= 2022–23 Kerala Premier League qualification =

Football tournament

The 2022–23 Kerala Premier League Qualifiers were played from 25 September to 5 October. A total of eleven teams competed to decide the remaining 3 of 22 places in the 2022–23 Kerala Premier League.

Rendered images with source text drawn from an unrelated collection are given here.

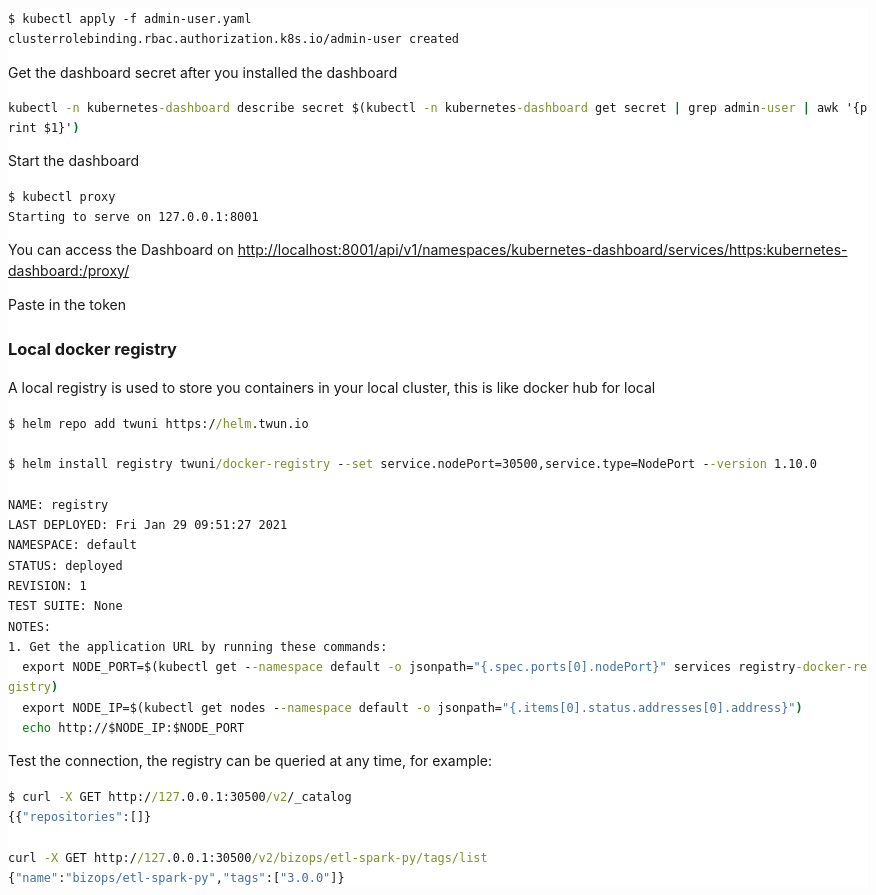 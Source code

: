 
```cms
$ kubectl apply -f admin-user.yaml
clusterrolebinding.rbac.authorization.k8s.io/admin-user created
```

Get the dashboard secret after you installed the dashboard

```cmd
kubectl -n kubernetes-dashboard describe secret $(kubectl -n kubernetes-dashboard get secret | grep admin-user | awk '{print $1}')
```

Start the dashboard

```cmd
$ kubectl proxy
Starting to serve on 127.0.0.1:8001
```

You can access the Dashboard on [http://localhost:8001/api/v1/namespaces/kubernetes-dashboard/services/https:kubernetes-dashboard:/proxy/](http://localhost:8001/api/v1/namespaces/kubernetes-dashboard/services/https:kubernetes-dashboard:/proxy/)

Paste in the token

### Local docker registry

A local registry is used to store you containers in your local cluster, this is like docker hub for local

```cmd
$ helm repo add twuni https://helm.twun.io

$ helm install registry twuni/docker-registry --set service.nodePort=30500,service.type=NodePort --version 1.10.0

NAME: registry
LAST DEPLOYED: Fri Jan 29 09:51:27 2021
NAMESPACE: default
STATUS: deployed
REVISION: 1
TEST SUITE: None
NOTES:
1. Get the application URL by running these commands:
  export NODE_PORT=$(kubectl get --namespace default -o jsonpath="{.spec.ports[0].nodePort}" services registry-docker-registry)
  export NODE_IP=$(kubectl get nodes --namespace default -o jsonpath="{.items[0].status.addresses[0].address}")
  echo http://$NODE_IP:$NODE_PORT
```

Test the connection, the registry can be queried at any time, for example:

```cmd
$ curl -X GET http://127.0.0.1:30500/v2/_catalog
{{"repositories":[]}

curl -X GET http://127.0.0.1:30500/v2/bizops/etl-spark-py/tags/list
{"name":"bizops/etl-spark-py","tags":["3.0.0"]}
```
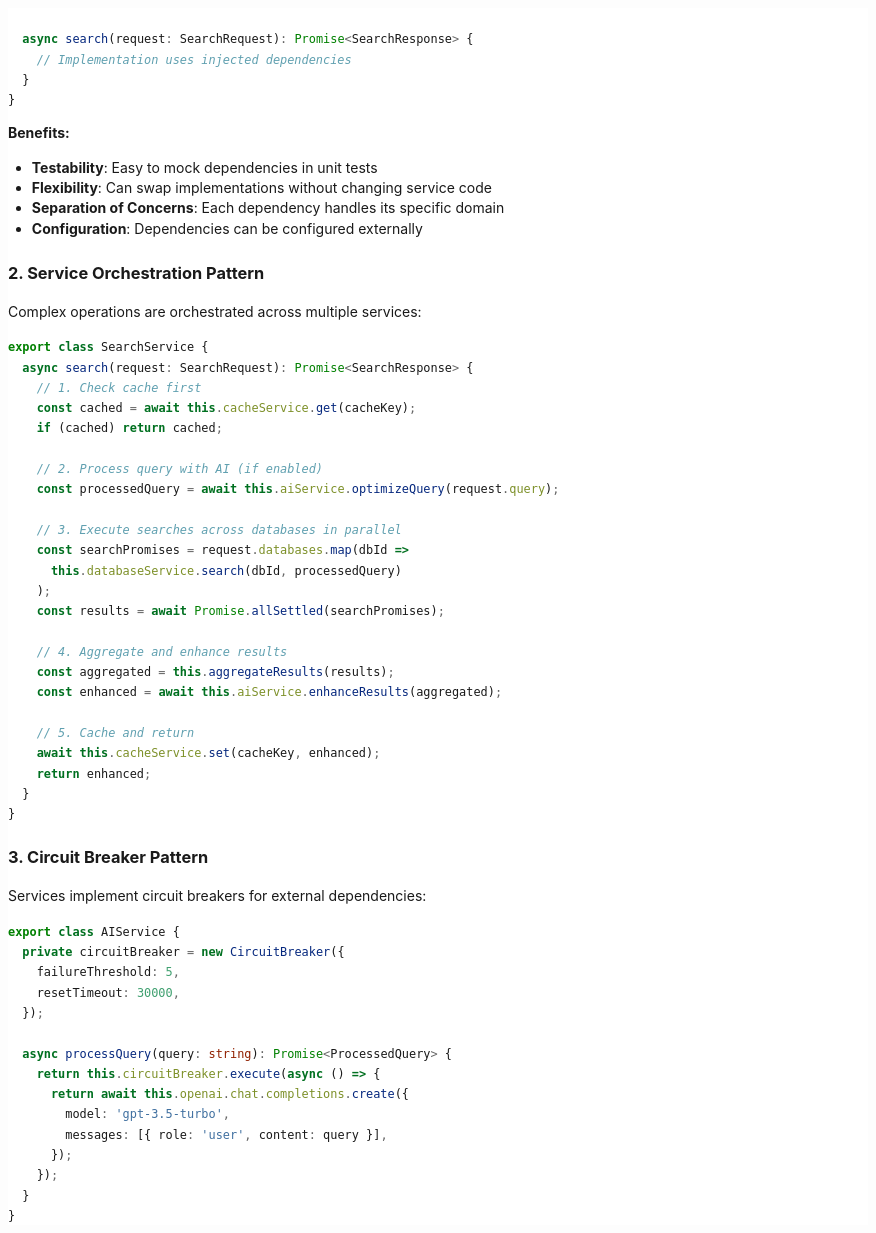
 ```typescript

  async search(request: SearchRequest): Promise<SearchResponse> {
    // Implementation uses injected dependencies
  }
}
```

**Benefits:**

- **Testability**: Easy to mock dependencies in unit tests
- **Flexibility**: Can swap implementations without changing service code
- **Separation of Concerns**: Each dependency handles its specific domain
- **Configuration**: Dependencies can be configured externally

### 2. Service Orchestration Pattern

Complex operations are orchestrated across multiple services:

```typescript
export class SearchService {
  async search(request: SearchRequest): Promise<SearchResponse> {
    // 1. Check cache first
    const cached = await this.cacheService.get(cacheKey);
    if (cached) return cached;

    // 2. Process query with AI (if enabled)
    const processedQuery = await this.aiService.optimizeQuery(request.query);

    // 3. Execute searches across databases in parallel
    const searchPromises = request.databases.map(dbId =>
      this.databaseService.search(dbId, processedQuery)
    );
    const results = await Promise.allSettled(searchPromises);

    // 4. Aggregate and enhance results
    const aggregated = this.aggregateResults(results);
    const enhanced = await this.aiService.enhanceResults(aggregated);

    // 5. Cache and return
    await this.cacheService.set(cacheKey, enhanced);
    return enhanced;
  }
}
```

### 3. Circuit Breaker Pattern

Services implement circuit breakers for external dependencies:

```typescript
export class AIService {
  private circuitBreaker = new CircuitBreaker({
    failureThreshold: 5,
    resetTimeout: 30000,
  });

  async processQuery(query: string): Promise<ProcessedQuery> {
    return this.circuitBreaker.execute(async () => {
      return await this.openai.chat.completions.create({
        model: 'gpt-3.5-turbo',
        messages: [{ role: 'user', content: query }],
      });
    });
  }
}
``` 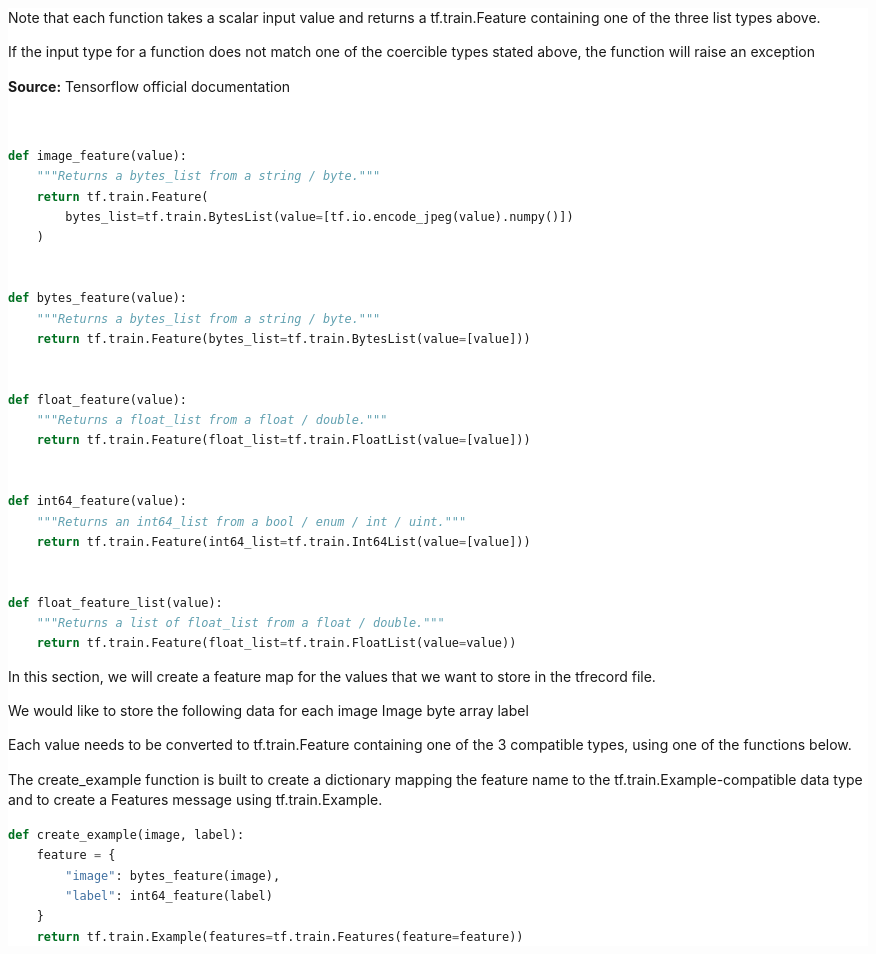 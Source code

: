 Note that each function takes a scalar input value and returns a tf.train.Feature containing one of the three  list types above. 

If the input type for a function does not match one of the coercible types stated above, the function will raise an exception

**Source:** Tensorflow official documentation

​                                

```python
def image_feature(value):
    """Returns a bytes_list from a string / byte."""
    return tf.train.Feature(
        bytes_list=tf.train.BytesList(value=[tf.io.encode_jpeg(value).numpy()])
    )


def bytes_feature(value):
    """Returns a bytes_list from a string / byte."""
    return tf.train.Feature(bytes_list=tf.train.BytesList(value=[value]))


def float_feature(value):
    """Returns a float_list from a float / double."""
    return tf.train.Feature(float_list=tf.train.FloatList(value=[value]))


def int64_feature(value):
    """Returns an int64_list from a bool / enum / int / uint."""
    return tf.train.Feature(int64_list=tf.train.Int64List(value=[value]))


def float_feature_list(value):
    """Returns a list of float_list from a float / double."""
    return tf.train.Feature(float_list=tf.train.FloatList(value=value))
```

In this  section, we will create a feature map for the values that we want to  store in the tfrecord file. 

We would like to store the following data  for each image Image byte array   label 

Each value needs to be converted to tf.train.Feature containing one of the 3 compatible types, using one of the functions below. 

The create_example function is built to create a dictionary mapping the feature name to the tf.train.Example-compatible data type and to create a Features message using tf.train.Example.          

```python
def create_example(image, label):
    feature = {
        "image": bytes_feature(image),        
        "label": int64_feature(label)
    }
    return tf.train.Example(features=tf.train.Features(feature=feature))
```
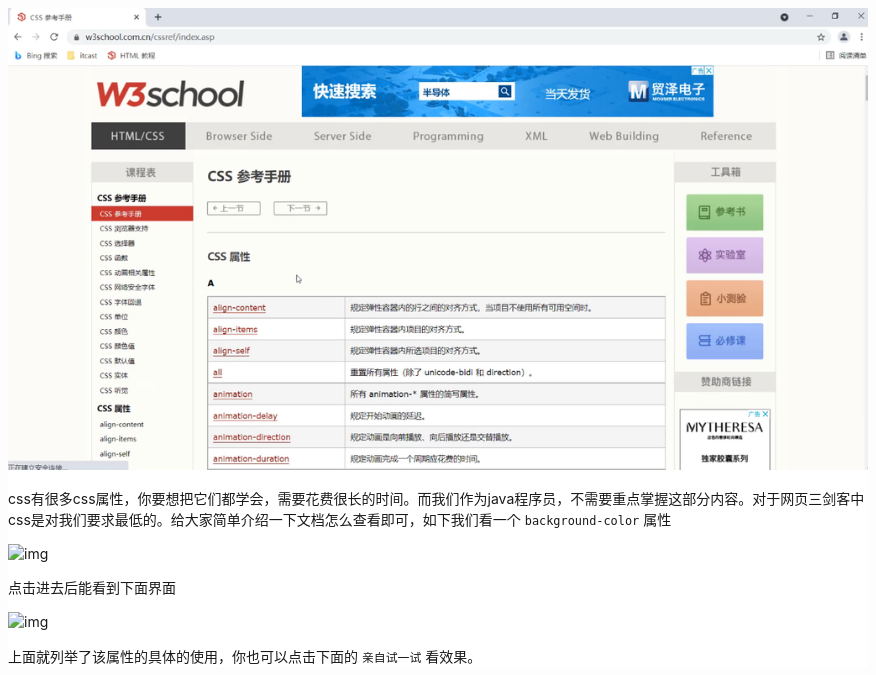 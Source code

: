 ![image-20210812233107495](assets/image-20210812233107495.png)

css有很多css属性，你要想把它们都学会，需要花费很长的时间。而我们作为java程序员，不需要重点掌握这部分内容。对于网页三剑客中css是对我们要求最低的。给大家简单介绍一下文档怎么查看即可，如下我们看一个 `background-color` 属性

![img](assets/image-20210812233415060.png" )

点击进去后能看到下面界面

![img](assets/image-20210812233510734.png")

上面就列举了该属性的具体的使用，你也可以点击下面的 `亲自试一试` 看效果。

The fixtures were announced on 20 September.

==Teams==
The following 11 teams (usually combination of district champions and lowest placed KPL teams previous season) entered the qualifying play-offs, consisting of four rounds:
- 6 teams entered in the preliminary round 1.
- 5 teams entered in the preliminary round 2.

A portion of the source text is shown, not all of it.